Required action: Using the listing below, print exactly everything from the line with "- Nếu site hoạt" down to the line with "hơn nhiều! 🎉", both included, and nothing more.

Given data:
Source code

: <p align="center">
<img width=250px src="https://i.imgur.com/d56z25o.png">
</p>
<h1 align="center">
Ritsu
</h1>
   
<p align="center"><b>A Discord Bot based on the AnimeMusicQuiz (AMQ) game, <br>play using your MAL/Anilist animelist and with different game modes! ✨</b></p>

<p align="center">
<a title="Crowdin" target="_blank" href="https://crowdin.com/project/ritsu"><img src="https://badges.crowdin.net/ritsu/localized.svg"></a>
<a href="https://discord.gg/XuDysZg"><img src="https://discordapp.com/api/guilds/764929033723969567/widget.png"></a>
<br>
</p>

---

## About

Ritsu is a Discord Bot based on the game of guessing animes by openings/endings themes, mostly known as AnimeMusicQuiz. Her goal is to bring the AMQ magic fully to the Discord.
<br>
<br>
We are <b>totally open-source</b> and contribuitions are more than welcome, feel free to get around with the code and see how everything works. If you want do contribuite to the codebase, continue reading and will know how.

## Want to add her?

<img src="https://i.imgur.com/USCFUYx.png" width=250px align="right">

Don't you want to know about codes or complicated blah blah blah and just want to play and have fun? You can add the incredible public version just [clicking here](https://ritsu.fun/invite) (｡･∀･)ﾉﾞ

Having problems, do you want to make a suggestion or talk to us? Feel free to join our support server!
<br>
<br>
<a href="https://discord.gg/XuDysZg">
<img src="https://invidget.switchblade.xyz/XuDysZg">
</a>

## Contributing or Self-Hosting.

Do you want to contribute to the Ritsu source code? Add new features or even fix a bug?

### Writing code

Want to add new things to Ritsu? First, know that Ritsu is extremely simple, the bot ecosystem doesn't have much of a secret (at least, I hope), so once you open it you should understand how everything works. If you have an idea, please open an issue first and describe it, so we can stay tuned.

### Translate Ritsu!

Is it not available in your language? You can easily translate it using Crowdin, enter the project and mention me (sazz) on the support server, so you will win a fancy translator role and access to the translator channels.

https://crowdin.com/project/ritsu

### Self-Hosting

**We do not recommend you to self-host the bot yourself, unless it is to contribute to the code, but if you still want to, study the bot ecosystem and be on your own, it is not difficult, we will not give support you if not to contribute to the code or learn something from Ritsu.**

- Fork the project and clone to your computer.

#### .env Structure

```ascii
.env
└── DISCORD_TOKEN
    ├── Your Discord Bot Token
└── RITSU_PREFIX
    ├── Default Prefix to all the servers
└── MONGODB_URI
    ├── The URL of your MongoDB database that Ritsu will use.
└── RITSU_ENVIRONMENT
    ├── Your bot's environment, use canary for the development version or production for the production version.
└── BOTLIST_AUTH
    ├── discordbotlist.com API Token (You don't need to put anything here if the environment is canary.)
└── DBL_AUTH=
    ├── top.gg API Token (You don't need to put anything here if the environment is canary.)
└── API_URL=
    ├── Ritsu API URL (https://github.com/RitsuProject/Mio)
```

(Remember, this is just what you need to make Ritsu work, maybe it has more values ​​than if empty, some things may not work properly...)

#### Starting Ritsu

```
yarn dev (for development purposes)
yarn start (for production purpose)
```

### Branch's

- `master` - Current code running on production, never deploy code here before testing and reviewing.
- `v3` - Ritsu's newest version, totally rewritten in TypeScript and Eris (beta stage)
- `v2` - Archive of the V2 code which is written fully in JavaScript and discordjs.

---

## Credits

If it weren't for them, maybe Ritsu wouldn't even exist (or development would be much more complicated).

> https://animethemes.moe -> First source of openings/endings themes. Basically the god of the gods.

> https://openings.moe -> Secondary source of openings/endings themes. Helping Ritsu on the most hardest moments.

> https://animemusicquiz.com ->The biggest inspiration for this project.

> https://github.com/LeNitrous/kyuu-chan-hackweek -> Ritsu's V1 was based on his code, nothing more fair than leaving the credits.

---

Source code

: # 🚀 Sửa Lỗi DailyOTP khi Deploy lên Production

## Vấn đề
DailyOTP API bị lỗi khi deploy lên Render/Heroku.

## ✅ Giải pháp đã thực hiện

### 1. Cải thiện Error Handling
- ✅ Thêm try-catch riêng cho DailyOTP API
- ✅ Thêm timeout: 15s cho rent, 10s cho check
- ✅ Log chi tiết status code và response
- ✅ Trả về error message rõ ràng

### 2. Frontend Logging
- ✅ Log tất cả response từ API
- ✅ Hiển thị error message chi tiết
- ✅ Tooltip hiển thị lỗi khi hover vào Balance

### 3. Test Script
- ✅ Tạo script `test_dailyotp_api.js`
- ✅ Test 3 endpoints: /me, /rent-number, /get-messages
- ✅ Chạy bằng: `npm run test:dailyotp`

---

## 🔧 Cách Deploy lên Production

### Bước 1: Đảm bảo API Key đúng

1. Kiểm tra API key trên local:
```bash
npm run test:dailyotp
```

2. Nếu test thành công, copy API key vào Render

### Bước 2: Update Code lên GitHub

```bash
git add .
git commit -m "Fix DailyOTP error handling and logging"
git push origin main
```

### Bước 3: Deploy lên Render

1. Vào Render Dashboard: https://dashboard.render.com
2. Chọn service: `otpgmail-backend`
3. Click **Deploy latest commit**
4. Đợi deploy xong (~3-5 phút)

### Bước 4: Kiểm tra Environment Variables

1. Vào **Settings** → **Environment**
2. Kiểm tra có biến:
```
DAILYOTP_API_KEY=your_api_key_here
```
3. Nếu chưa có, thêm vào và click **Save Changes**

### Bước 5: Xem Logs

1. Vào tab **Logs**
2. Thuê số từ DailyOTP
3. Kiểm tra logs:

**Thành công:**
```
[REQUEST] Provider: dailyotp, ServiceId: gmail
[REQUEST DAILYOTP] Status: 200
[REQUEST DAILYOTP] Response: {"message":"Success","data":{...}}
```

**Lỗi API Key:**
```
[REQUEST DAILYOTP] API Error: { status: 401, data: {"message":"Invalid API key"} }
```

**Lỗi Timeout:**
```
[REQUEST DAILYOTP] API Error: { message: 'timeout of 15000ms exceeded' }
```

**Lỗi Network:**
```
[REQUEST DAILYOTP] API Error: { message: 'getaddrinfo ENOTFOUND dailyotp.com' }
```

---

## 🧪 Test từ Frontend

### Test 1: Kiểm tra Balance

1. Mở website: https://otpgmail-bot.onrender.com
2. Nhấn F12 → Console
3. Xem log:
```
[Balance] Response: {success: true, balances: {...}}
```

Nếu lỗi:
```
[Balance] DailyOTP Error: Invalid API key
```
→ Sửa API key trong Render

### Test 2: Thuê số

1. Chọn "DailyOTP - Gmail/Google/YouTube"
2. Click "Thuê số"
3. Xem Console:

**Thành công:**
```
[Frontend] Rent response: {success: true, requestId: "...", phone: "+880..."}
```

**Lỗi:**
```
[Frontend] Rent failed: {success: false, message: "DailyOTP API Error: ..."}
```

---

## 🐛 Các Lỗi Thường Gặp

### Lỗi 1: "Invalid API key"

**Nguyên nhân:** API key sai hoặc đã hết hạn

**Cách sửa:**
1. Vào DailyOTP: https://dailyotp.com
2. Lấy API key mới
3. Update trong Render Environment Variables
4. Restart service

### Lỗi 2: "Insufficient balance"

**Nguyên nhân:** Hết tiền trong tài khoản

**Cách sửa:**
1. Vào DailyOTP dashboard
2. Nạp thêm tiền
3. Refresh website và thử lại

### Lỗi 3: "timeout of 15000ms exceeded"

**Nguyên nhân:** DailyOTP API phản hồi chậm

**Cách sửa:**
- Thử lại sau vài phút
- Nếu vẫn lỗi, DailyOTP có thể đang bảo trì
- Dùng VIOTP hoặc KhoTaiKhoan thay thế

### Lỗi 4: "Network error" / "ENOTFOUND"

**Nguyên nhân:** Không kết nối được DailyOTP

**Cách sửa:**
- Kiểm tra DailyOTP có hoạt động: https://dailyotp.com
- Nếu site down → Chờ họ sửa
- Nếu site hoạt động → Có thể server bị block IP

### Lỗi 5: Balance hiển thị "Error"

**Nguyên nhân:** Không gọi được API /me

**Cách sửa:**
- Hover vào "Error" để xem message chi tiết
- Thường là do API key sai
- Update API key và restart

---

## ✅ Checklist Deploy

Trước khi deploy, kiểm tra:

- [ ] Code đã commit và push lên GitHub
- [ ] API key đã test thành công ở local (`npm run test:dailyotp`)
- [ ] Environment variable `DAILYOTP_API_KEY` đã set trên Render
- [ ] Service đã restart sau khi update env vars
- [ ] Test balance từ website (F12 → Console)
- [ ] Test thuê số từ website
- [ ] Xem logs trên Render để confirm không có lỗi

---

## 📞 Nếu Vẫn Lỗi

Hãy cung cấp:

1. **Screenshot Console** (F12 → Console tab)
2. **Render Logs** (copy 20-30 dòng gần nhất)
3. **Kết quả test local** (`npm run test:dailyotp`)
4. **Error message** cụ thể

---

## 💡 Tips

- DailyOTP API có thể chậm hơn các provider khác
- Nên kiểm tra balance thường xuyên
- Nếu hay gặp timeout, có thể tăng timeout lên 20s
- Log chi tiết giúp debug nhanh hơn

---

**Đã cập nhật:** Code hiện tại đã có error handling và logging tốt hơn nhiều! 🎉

Reply to the exercise:
- Nếu site hoạt động → Có thể server bị block IP

### Lỗi 5: Balance hiển thị "Error"

**Nguyên nhân:** Không gọi được API /me

**Cách sửa:**
- Hover vào "Error" để xem message chi tiết
- Thường là do API key sai
- Update API key và restart

---

## ✅ Checklist Deploy

Trước khi deploy, kiểm tra:

- [ ] Code đã commit và push lên GitHub
- [ ] API key đã test thành công ở local (`npm run test:dailyotp`)
- [ ] Environment variable `DAILYOTP_API_KEY` đã set trên Render
- [ ] Service đã restart sau khi update env vars
- [ ] Test balance từ website (F12 → Console)
- [ ] Test thuê số từ website
- [ ] Xem logs trên Render để confirm không có lỗi

---

## 📞 Nếu Vẫn Lỗi

Hãy cung cấp:

1. **Screenshot Console** (F12 → Console tab)
2. **Render Logs** (copy 20-30 dòng gần nhất)
3. **Kết quả test local** (`npm run test:dailyotp`)
4. **Error message** cụ thể

---

## 💡 Tips

- DailyOTP API có thể chậm hơn các provider khác
- Nên kiểm tra balance thường xuyên
- Nếu hay gặp timeout, có thể tăng timeout lên 20s
- Log chi tiết giúp debug nhanh hơn

---

**Đã cập nhật:** Code hiện tại đã có error handling và logging tốt hơn nhiều! 🎉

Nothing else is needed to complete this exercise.